The team at DTI is immensely grateful for the contributions of participants in this exercise and the wisdom that the collective group will provide for any future efforts, including by DTI and other parties, to build more features and functionality of data transfer within the Fediverse.

As an additional note, many of the challenges discussed at this event and reflected in this report are broader than the context of data portability that prompted them. Trust and safety challenges within the Fediverse, in particular, are not solved universally through any mechanisms that might be built to address them within the context of data transfers; furthermore, such concerns are not specific in any way to the Fediverse, but rather reflective of challenges facing the internet at large. That said, they are of equal and specific importance in the context at hand, and thus feature substantially in the report below.

In brief: Over the course of discussion, the participants gravitated heavily towards trust and safety challenges that can arise from data transfers, and in particular the risks faced by servers allowing data import who may not have adequate (or any) moderation capacity to mitigate harm.

As a baseline, the ability of users to migrate their data between federated services is desirable, but any naive approach to this goal is a loaded gun. On the other hand, data transfer tooling can and should be significantly improved, to the benefit of users, site managers and the overall ecosystem, by finding a rough consensus on an overall structure that includes usable signals to support trust in the integrity and safety of the transaction and the data at hand.

Importing arbitrary user data presents real social, financial and legal risks to site owners and moderators that demand robust, usable network- and community-aware tools to help those administrators uphold community norms and meet legal responsibilities. Without those tools, this effort will not just undermine our goals of an open, participatory ecosystem, but will actively foster a future of walled gardens.

The Setup

Over the course of two half-days we put six big topics in front of our guests:

The Purpose Of A System Is What It Does (and for whom, and to whom)

For whom are we building? Who are we empowering? Who might be harmed by this work? Who are the audiences whose needs we must meet as we build import and export tools? What do we value in that migration; who is afflicted by the failure or absence of these tools, and what can be done to address the needs of individuals of all backgrounds?

Bright Lines And Guardrails: Moderation Standards, Moderator Health And Sustainability

What constitutes a just and fair system, in this context? What safety guardrails are necessary? What kinds of tools and support mechanisms do we need in order to make migration sustainable and viable to both ends of the relationship?

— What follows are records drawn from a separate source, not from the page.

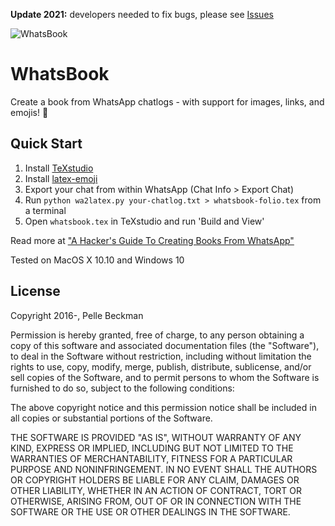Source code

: **Update 2021:** developers needed to fix bugs, please see [Issues](https://github.com/pbeck/whatsbook/issues)

![WhatsBook](http://i.imgur.com/3KJP6BF.jpg)

# WhatsBook
Create a book from WhatsApp chatlogs - with support for images, links, and emojis! 🎉

## Quick Start

1. Install [TeXstudio](http://www.texstudio.org) 
1. Install [latex-emoji](https://github.com/henningpohl/latex-emoji)
1. Export your chat from within WhatsApp (Chat Info > Export Chat)
1. Run `python wa2latex.py your-chatlog.txt > whatsbook-folio.tex` from a terminal
1. Open `whatsbook.tex` in TeXstudio and run 'Build and View'

Read more at ["A Hacker's Guide To Creating Books From WhatsApp"](http://beckman.io/whatsapp-books-a-hackers-guide)

Tested on MacOS X 10.10 and Windows 10

## License

Copyright 2016-, Pelle Beckman

Permission is hereby granted, free of charge, to any person obtaining a copy of this software and associated documentation files (the "Software"), to deal in the Software without restriction, including without limitation the rights to use, copy, modify, merge, publish, distribute, sublicense, and/or sell copies of the Software, and to permit persons to whom the Software is furnished to do so, subject to the following conditions:

The above copyright notice and this permission notice shall be included in all copies or substantial portions of the Software.

THE SOFTWARE IS PROVIDED "AS IS", WITHOUT WARRANTY OF ANY KIND, EXPRESS OR IMPLIED, INCLUDING BUT NOT LIMITED TO THE WARRANTIES OF MERCHANTABILITY, FITNESS FOR A PARTICULAR PURPOSE AND NONINFRINGEMENT. IN NO EVENT SHALL THE AUTHORS OR COPYRIGHT HOLDERS BE LIABLE FOR ANY CLAIM, DAMAGES OR OTHER LIABILITY, WHETHER IN AN ACTION OF CONTRACT, TORT OR OTHERWISE, ARISING FROM, OUT OF OR IN CONNECTION WITH THE SOFTWARE OR THE USE OR OTHER DEALINGS IN THE SOFTWARE.
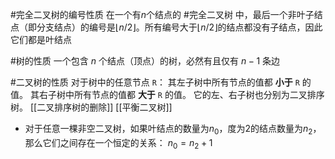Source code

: #完全二叉树的编号性质 在一个有$n$个结点的 #完全二叉树 中，最后一个非叶子结点（即分支结点）的编号是$⌊n/2⌋$。所有编号大于$⌊n/2⌋$的结点都没有子结点，因此它们都是叶结点 

#树的性质 一个包含 $n$ 个结点（顶点）的树，必然有且仅有 $n-1$ 条边
 
#二叉树的性质 对于树中的任意节点 `R`：
	  其左子树中所有节点的值都 **小于** `R` 的值。
	 其右子树中所有节点的值都 **大于** `R` 的值。
     它的左、右子树也分别为二叉排序树。
[[二叉排序树的删除]]  [[平衡二叉树]]

- 对于任意一棵非空二叉树，如果叶结点的数量为$n_0$，度为2的结点数量为$n_2$，那么它们之间存在一个恒定的关系：
	$n_0 = n_2 + 1$
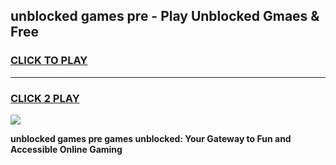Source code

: 
## unblocked games pre - Play Unblocked Gmaes & Free
<h3>
<a href="https://news.freeplayer.one?title=unblocked_games_pre&ref=16F">CLICK TO PLAY</a></h3>
<hr>

<h3>
<a href="https://news.freeplayer.one?title=unblocked_games_pre&ref=16F">CLICK 2 PLAY</a>
  
</h3>

<a href="https://news.freeplayer.one?title=unblocked_games_pre&ref=16F/"><img src="https://clearcache.store/games.png"></a>


**unblocked games pre games unblocked: Your Gateway to Fun and Accessible Online Gaming**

Lawyers, Guns And Money: Real-Life Consequences, Fears And Responsibilities Of Instance Ownership

What are the real-life risks and consequences to operating an instance of a Fediverse service, and how do they intersect with the idea of user data migration?

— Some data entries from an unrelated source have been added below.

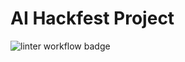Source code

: # AI Hackfest Project  

![linter workflow badge](https://github.com/sahil-sagwekar2652/ai-hackfest-project/actions/workflows//badge.svg)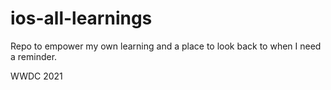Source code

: # ios-all-learnings
Repo to empower my own learning and a place to look back to when I need a reminder.


WWDC 2021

Community Safety, Norms And Expectations Around Data Migration

We’re trying to build tools that empower citizens, and allow communities to engage in self-protection. What community norms and standards should we support in this, and how can we understand and meet user expectations?

Dreaming Big

In 3 years, we’ve won. Tools down, pack it up, we’ve achieved overwhelming success. What does that look like? What have we built, and how is the world different because we built it?

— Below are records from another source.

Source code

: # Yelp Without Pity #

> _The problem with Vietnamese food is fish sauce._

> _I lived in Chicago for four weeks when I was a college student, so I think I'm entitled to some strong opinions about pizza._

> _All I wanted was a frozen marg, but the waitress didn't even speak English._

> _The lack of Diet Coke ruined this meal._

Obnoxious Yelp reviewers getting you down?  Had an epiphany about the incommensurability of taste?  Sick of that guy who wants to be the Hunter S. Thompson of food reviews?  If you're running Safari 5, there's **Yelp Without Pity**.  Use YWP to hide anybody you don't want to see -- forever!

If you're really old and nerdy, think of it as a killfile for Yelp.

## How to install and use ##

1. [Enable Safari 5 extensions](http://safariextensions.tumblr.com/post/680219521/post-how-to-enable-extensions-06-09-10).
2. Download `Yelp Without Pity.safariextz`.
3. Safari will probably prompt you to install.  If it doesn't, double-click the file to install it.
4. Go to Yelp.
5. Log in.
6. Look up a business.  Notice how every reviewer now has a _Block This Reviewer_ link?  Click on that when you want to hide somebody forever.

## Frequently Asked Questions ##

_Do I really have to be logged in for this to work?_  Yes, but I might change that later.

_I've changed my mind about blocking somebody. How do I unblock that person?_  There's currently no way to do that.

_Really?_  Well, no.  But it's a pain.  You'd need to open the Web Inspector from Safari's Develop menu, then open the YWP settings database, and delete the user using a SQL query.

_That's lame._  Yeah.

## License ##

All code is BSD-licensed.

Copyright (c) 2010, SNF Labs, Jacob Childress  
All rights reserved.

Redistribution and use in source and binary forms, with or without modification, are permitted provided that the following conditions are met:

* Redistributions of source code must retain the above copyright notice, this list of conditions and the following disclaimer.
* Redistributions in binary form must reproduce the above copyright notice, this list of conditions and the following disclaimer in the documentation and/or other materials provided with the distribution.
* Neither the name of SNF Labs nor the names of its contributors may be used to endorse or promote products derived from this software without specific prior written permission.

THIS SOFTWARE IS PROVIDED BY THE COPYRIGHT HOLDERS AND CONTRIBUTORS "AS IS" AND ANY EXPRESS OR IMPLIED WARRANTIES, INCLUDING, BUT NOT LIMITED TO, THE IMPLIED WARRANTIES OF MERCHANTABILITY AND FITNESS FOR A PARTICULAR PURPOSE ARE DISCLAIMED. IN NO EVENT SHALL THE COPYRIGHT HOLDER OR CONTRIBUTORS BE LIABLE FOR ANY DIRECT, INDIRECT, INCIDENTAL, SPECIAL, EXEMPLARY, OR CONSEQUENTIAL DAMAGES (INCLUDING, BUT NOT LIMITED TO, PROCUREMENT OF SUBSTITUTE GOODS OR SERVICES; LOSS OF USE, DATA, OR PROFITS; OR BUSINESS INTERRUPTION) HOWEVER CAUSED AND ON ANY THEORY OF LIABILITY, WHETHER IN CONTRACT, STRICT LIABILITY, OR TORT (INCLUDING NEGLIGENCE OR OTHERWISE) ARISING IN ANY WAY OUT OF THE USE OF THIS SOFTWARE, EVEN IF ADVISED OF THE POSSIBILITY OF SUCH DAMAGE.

Minimum Viable, Minimum Credible

What do we do next? What do we have to ship to demonstrate that we have not just a viable process, but a safe, credible, responsible process, and more importantly that there is a safe, credible and responsible group of people stewarding the development of this process?

The rest of this report is the details of those discussions.

The Purpose Of A System Is What It Does (and for whom, and to whom).

For whom are we building?

This question quickly became an exploration of constituencies and their particular needs, particularly for audiences that might be described as “on the margins of circumstance”, meaning those people who are structurally marginalized in their larger context.

While we didn’t (and likely can’t) create an exhaustive list of those constituencies, that does not exempt us from a moral obligation to make the attempt. To that end, there were recurring themes brought up around what qualities those audiences might share.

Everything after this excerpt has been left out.